EXERCISE DIRECTIONS =
Report back every line in the data that includes the string "Bizirako".

[Opening TASK DATA section]

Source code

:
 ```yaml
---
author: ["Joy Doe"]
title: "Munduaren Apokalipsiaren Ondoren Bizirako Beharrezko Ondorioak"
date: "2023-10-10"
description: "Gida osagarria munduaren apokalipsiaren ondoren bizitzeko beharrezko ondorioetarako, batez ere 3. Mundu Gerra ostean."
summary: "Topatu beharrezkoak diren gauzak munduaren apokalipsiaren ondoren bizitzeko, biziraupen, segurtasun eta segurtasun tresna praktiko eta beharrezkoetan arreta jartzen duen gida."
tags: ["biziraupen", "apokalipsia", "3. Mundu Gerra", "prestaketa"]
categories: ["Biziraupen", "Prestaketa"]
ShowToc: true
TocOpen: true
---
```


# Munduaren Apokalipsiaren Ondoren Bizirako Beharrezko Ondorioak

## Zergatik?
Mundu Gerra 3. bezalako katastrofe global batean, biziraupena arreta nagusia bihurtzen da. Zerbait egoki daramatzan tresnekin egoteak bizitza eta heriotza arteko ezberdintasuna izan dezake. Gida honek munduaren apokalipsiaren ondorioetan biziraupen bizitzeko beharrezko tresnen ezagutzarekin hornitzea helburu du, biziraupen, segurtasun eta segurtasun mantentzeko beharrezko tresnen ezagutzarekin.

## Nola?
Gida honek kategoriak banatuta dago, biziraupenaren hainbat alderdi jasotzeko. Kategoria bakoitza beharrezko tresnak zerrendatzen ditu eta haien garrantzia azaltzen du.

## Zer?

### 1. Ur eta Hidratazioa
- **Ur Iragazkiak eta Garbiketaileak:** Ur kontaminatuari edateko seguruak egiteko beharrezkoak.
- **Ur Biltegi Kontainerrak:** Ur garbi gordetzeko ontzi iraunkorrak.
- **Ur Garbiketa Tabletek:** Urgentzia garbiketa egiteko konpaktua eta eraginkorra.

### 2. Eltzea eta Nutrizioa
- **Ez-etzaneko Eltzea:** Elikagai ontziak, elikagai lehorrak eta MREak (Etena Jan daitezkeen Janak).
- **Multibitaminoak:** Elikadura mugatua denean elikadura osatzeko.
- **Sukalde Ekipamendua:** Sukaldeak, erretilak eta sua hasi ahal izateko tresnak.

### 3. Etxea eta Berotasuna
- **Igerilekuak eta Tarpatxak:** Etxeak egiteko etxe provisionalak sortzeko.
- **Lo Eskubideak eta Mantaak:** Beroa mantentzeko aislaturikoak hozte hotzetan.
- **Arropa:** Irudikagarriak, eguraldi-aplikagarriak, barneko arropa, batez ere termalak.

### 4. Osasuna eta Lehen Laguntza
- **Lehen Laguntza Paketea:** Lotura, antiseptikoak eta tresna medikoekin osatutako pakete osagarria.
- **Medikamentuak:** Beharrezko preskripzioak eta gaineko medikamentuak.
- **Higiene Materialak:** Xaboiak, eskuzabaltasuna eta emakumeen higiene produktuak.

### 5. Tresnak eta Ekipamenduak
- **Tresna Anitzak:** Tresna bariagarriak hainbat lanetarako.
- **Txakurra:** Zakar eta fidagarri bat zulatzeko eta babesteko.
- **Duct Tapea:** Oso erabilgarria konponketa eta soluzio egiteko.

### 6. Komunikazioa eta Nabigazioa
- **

[Closing TASK DATA section]

ANSWER BOX =
title: "Munduaren Apokalipsiaren Ondoren Bizirako Beharrezko Ondorioak"
# Munduaren Apokalipsiaren Ondoren Bizirako Beharrezko Ondorioak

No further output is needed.